(DATA SHOWN begins)

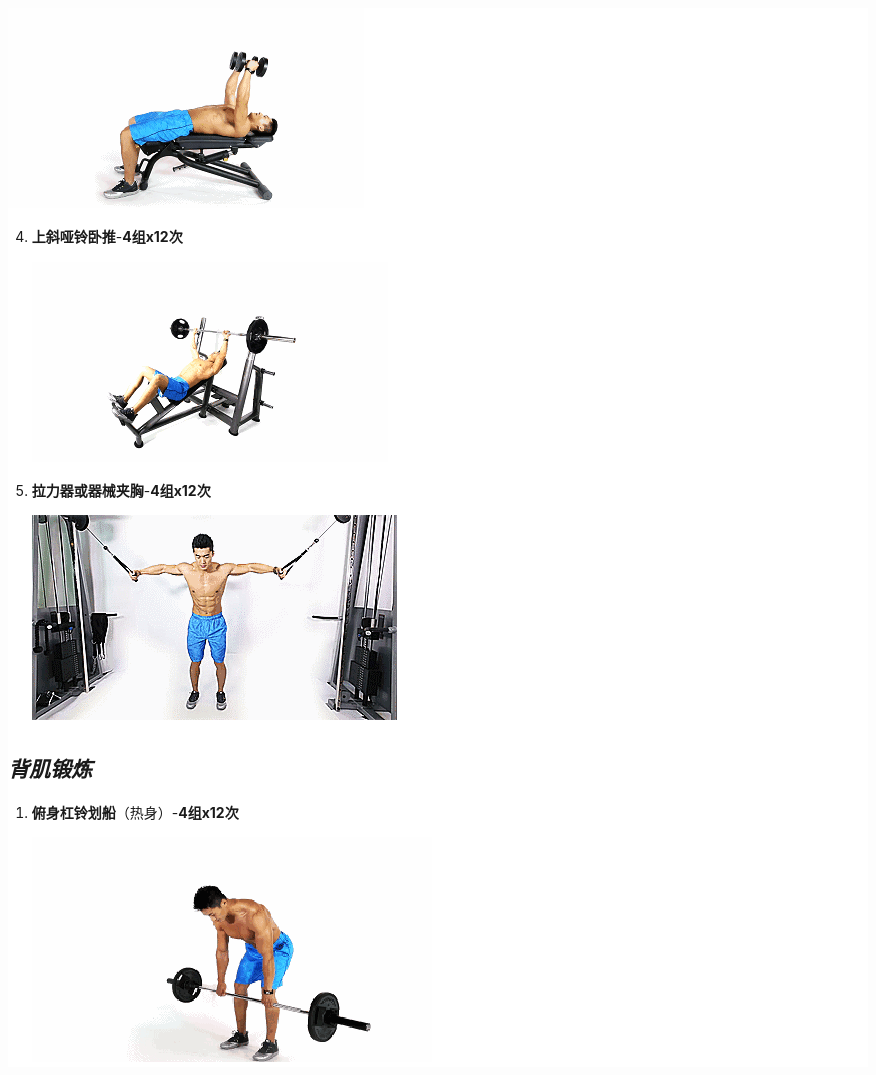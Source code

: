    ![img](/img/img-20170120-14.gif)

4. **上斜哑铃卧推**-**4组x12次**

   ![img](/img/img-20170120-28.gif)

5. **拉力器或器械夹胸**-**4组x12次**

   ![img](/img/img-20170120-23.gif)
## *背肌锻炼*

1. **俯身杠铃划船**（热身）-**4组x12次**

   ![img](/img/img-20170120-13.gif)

(DATA SHOWN ends)
(DATA SHOWN begins)

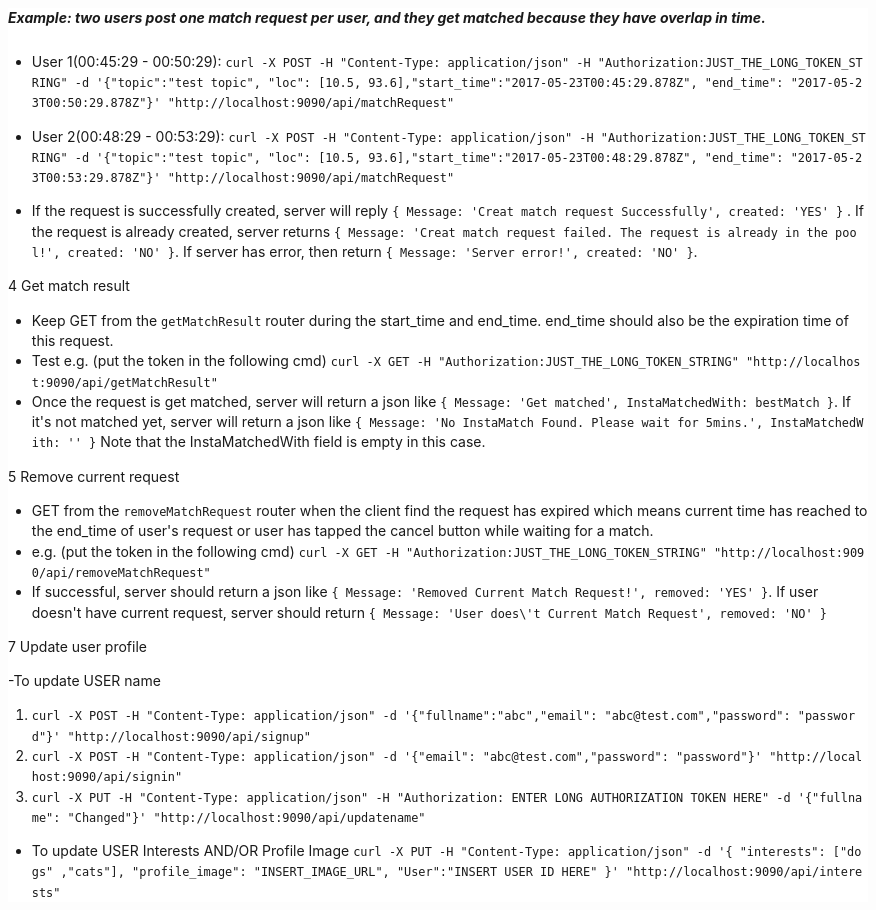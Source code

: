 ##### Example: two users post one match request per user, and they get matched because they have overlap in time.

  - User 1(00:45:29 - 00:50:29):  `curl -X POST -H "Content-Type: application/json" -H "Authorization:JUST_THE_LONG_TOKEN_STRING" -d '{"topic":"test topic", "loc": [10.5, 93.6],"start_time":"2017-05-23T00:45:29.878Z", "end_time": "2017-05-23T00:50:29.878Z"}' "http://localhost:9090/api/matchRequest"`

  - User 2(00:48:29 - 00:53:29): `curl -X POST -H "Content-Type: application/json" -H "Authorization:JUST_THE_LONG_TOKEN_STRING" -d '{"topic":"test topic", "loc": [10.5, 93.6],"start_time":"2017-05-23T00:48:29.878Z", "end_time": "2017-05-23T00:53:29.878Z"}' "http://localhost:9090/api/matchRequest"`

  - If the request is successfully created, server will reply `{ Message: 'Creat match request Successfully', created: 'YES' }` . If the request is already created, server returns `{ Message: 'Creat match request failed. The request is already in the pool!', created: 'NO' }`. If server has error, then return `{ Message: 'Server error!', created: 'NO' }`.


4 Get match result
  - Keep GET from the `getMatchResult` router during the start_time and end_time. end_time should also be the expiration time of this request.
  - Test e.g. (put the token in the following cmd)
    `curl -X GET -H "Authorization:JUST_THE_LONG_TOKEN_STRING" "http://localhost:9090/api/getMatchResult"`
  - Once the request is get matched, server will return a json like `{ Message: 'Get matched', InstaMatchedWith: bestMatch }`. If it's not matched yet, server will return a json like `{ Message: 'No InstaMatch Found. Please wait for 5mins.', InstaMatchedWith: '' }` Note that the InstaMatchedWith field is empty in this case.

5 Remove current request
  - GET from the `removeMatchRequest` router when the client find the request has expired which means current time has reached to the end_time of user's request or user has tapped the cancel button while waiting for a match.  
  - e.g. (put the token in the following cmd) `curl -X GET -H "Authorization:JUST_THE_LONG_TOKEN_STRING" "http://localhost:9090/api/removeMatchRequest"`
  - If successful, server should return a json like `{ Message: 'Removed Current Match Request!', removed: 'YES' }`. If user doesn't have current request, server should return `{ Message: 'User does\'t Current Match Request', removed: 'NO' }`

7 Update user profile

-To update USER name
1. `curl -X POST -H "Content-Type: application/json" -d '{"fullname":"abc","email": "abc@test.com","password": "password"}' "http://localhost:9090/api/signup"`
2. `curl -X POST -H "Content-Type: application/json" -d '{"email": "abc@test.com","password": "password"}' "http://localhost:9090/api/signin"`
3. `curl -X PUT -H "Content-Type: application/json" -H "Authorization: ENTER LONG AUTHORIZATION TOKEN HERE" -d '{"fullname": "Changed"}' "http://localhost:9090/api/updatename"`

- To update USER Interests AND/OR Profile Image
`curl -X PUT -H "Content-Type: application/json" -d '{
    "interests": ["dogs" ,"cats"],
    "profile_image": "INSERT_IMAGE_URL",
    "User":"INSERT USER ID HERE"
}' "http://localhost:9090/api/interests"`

(DATA SHOWN ends)

WORK REQUEST: When a line of the records includes "this", that line belongs in the answer.

TASK ANSWER:
  - Keep GET from the `getMatchResult` router during the start_time and end_time. end_time should also be the expiration time of this request.
  - Once the request is get matched, server will return a json like `{ Message: 'Get matched', InstaMatchedWith: bestMatch }`. If it's not matched yet, server will return a json like `{ Message: 'No InstaMatch Found. Please wait for 5mins.', InstaMatchedWith: '' }` Note that the InstaMatchedWith field is empty in this case.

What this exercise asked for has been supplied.